• Problem statement: What lines in the records below mention "game"? List them all.
= Beginning of Section =
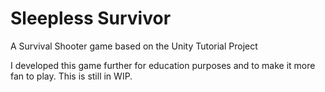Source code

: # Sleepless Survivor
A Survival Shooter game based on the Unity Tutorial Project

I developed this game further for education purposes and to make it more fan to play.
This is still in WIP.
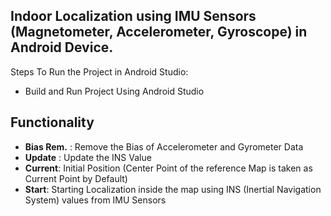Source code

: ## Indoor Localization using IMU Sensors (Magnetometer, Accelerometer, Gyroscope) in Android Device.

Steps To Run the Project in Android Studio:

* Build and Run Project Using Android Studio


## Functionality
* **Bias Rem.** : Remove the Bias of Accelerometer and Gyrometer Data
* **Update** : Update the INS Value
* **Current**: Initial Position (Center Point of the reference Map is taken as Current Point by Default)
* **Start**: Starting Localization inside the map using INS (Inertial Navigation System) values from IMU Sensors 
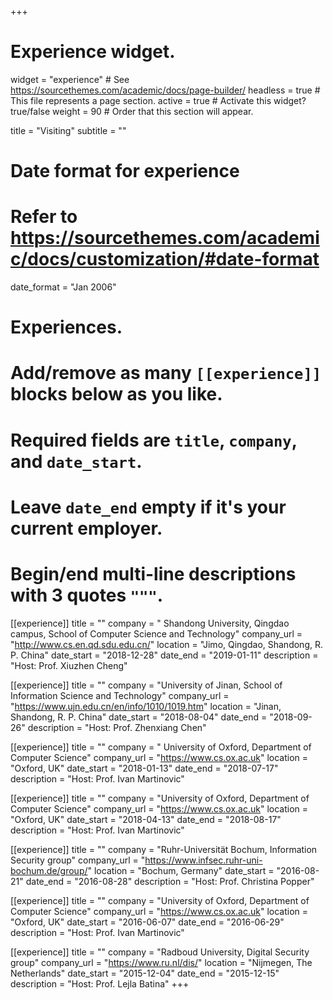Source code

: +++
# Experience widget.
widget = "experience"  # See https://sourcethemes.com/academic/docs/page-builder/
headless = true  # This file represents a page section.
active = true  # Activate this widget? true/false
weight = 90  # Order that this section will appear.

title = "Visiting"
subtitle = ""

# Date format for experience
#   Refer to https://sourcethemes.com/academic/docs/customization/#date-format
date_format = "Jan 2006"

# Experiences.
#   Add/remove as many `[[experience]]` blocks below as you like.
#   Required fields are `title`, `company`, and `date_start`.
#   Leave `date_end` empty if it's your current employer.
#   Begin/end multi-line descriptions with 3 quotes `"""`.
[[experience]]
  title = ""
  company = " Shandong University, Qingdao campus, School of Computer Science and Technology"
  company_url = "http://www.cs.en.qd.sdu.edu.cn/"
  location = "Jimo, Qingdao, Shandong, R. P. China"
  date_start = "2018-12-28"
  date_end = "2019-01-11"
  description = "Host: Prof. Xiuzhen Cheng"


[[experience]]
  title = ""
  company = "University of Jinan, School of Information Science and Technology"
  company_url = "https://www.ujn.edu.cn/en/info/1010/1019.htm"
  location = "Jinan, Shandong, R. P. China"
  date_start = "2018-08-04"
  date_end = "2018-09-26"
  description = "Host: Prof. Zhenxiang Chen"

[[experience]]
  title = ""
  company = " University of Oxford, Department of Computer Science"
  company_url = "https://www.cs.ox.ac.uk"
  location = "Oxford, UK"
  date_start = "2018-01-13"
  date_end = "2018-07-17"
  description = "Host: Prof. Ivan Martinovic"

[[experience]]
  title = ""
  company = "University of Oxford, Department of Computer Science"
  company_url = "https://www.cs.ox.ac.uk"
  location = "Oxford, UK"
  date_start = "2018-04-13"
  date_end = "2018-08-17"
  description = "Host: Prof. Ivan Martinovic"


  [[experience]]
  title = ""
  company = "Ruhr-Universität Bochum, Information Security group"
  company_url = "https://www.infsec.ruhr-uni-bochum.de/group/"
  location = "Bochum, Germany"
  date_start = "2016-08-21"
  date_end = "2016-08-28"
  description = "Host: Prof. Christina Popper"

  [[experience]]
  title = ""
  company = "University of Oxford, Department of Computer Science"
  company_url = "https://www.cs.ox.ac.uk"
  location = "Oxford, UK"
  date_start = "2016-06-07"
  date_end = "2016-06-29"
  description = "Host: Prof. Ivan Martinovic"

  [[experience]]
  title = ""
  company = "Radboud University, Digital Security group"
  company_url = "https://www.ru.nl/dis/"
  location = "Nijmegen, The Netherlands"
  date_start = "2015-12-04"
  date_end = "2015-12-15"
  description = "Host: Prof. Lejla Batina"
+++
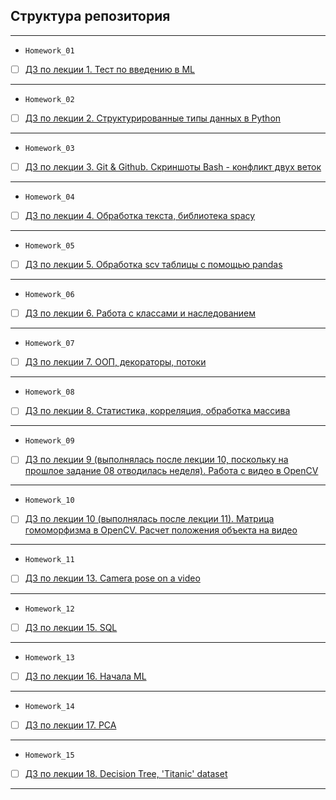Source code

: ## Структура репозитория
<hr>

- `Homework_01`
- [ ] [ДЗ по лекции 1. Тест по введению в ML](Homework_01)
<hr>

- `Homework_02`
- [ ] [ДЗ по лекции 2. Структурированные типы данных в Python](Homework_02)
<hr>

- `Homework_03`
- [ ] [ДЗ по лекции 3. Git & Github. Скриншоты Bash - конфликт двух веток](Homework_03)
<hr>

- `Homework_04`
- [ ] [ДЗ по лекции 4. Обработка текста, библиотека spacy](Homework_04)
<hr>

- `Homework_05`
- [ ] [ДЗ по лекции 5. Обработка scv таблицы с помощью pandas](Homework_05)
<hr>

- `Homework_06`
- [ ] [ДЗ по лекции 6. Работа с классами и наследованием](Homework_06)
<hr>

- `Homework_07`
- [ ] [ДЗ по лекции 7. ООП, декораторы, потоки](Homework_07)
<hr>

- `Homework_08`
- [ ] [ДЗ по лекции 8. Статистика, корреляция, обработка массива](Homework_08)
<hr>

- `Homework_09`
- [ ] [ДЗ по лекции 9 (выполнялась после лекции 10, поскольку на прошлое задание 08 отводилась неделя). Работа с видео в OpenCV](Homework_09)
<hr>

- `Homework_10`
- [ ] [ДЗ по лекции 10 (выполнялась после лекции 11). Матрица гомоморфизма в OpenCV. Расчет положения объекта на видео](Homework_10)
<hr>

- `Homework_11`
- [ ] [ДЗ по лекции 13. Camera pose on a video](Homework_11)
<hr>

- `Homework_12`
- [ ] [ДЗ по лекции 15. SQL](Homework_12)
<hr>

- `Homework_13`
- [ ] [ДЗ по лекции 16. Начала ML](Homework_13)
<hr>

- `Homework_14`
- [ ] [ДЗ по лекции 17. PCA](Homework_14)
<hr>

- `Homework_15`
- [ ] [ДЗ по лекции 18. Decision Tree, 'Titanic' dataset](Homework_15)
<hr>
= End of Section =
• Output:
A Survival Shooter game based on the Unity Tutorial Project
I developed this game further for education purposes and to make it more fan to play.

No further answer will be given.